Data excerpts
■ ■ ■ ■ ■

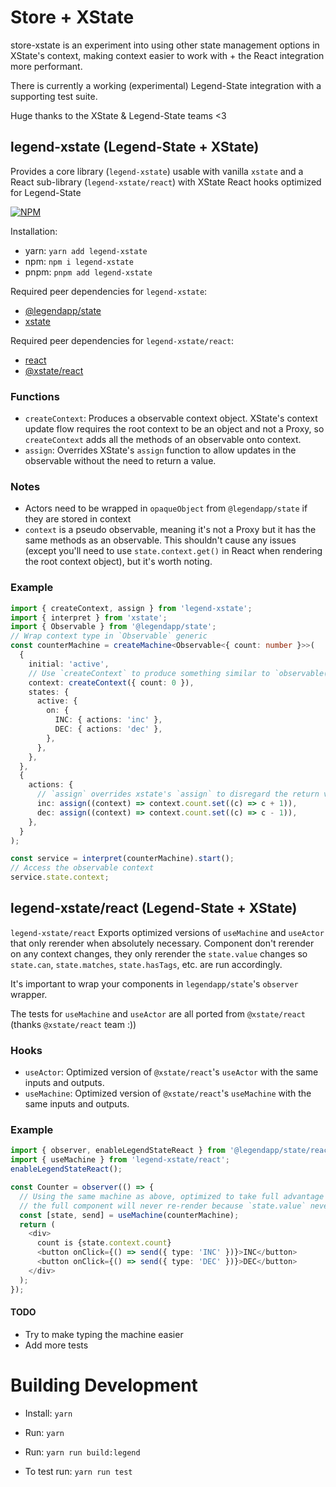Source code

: # Store + XState

store-xstate is an experiment into using other state management options in XState's context, making context easier to work with + the React integration more performant.

There is currently a working (experimental) Legend-State integration with a supporting test suite.

Huge thanks to the XState & Legend-State teams <3

## legend-xstate (Legend-State + XState)

Provides a core library (`legend-xstate`) usable with vanilla `xstate` and a React sub-library (`legend-xstate/react`) with XState React hooks optimized for Legend-State

[![NPM](https://nodei.co/npm/legend-xstate.png)](https://www.npmjs.com/package/legend-xstate)

Installation:

- yarn: `yarn add legend-xstate`
- npm: `npm i legend-xstate`
- pnpm: `pnpm add legend-xstate`

Required peer dependencies for `legend-xstate`:

- [@legendapp/state](https://www.npmjs.com/package/@legendapp/state)
- [xstate](https://www.npmjs.com/package/xstate)

Required peer dependencies for `legend-xstate/react`:

- [react](https://www.npmjs.com/package/react)
- [@xstate/react](https://www.npmjs.com/package/@xstate/react)

### Functions

- `createContext`: Produces a observable context object. XState's context update flow requires the root context to be an object and not a Proxy, so `createContext` adds all the methods of an observable onto context.
- `assign`: Overrides XState's `assign` function to allow updates in the observable without the need to return a value.

### Notes

- Actors need to be wrapped in `opaqueObject` from `@legendapp/state` if they are stored in context
- `context` is a pseudo observable, meaning it's not a Proxy but it has the same methods as an observable. This shouldn't cause any issues (except you'll need to use `state.context.get()` in React when rendering the root context object), but it's worth noting.

### Example

```typescript
import { createContext, assign } from 'legend-xstate';
import { interpret } from 'xstate';
import { Observable } from '@legendapp/state';
// Wrap context type in `Observable` generic
const counterMachine = createMachine<Observable<{ count: number }>>(
  {
    initial: 'active',
    // Use `createContext` to produce something similar to `observable({count: 0})`
    context: createContext({ count: 0 }),
    states: {
      active: {
        on: {
          INC: { actions: 'inc' },
          DEC: { actions: 'dec' },
        },
      },
    },
  },
  {
    actions: {
      // `assign` overrides xstate's `assign` to disregard the return value
      inc: assign((context) => context.count.set((c) => c + 1)),
      dec: assign((context) => context.count.set((c) => c - 1)),
    },
  }
);

const service = interpret(counterMachine).start();
// Access the observable context
service.state.context;
```

## legend-xstate/react (Legend-State + XState)

`legend-xstate/react` Exports optimized versions of `useMachine` and `useActor` that only rerender when absolutely necessary. Component don't rerender on any context changes, they only rerender the `state.value` changes so `state.can`, `state.matches`, `state.hasTags`, etc. are run accordingly.

It's important to wrap your components in `legendapp/state`'s `observer` wrapper.

The tests for `useMachine` and `useActor` are all ported from `@xstate/react` (thanks `@xstate/react` team :))

### Hooks

- `useActor`: Optimized version of `@xstate/react`'s `useActor` with the same inputs and outputs.
- `useMachine`: Optimized version of `@xstate/react`'s `useMachine` with the same inputs and outputs.

### Example

```typescript jsx
import { observer, enableLegendStateReact } from '@legendapp/state/react';
import { useMachine } from 'legend-xstate/react';
enableLegendStateReact();

const Counter = observer(() => {
  // Using the same machine as above, optimized to take full advantage of `@legendapp/state/react`'s performance.
  // the full component will never re-render because `state.value` never changed
  const [state, send] = useMachine(counterMachine);
  return (
    <div>
      count is {state.context.count}
      <button onClick={() => send({ type: 'INC' })}>INC</button>
      <button onClick={() => send({ type: 'DEC' })}>DEC</button>
    </div>
  );
});
```

#### TODO

- Try to make typing the machine easier
- Add more tests

# Building Development

- Install: `yarn`
- Run: `yarn`
- Run: `yarn run build:legend`

- To test run: `yarn run test`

■ ■ ■ ■ ■

# YOUR GOAL:
From the line that contains "The tests for" down to the last line above, print each line exactly as it appears.

# WRITTEN SOLUTION:
The tests for `useMachine` and `useActor` are all ported from `@xstate/react` (thanks `@xstate/react` team :))

### Hooks

- `useActor`: Optimized version of `@xstate/react`'s `useActor` with the same inputs and outputs.
- `useMachine`: Optimized version of `@xstate/react`'s `useMachine` with the same inputs and outputs.

### Example

```typescript jsx
import { observer, enableLegendStateReact } from '@legendapp/state/react';
import { useMachine } from 'legend-xstate/react';
enableLegendStateReact();

const Counter = observer(() => {
  // Using the same machine as above, optimized to take full advantage of `@legendapp/state/react`'s performance.
  // the full component will never re-render because `state.value` never changed
  const [state, send] = useMachine(counterMachine);
  return (
    <div>
      count is {state.context.count}
      <button onClick={() => send({ type: 'INC' })}>INC</button>
      <button onClick={() => send({ type: 'DEC' })}>DEC</button>
    </div>
  );
});
```

#### TODO

- Try to make typing the machine easier
- Add more tests

# Building Development

- Install: `yarn`
- Run: `yarn`
- Run: `yarn run build:legend`

- To test run: `yarn run test`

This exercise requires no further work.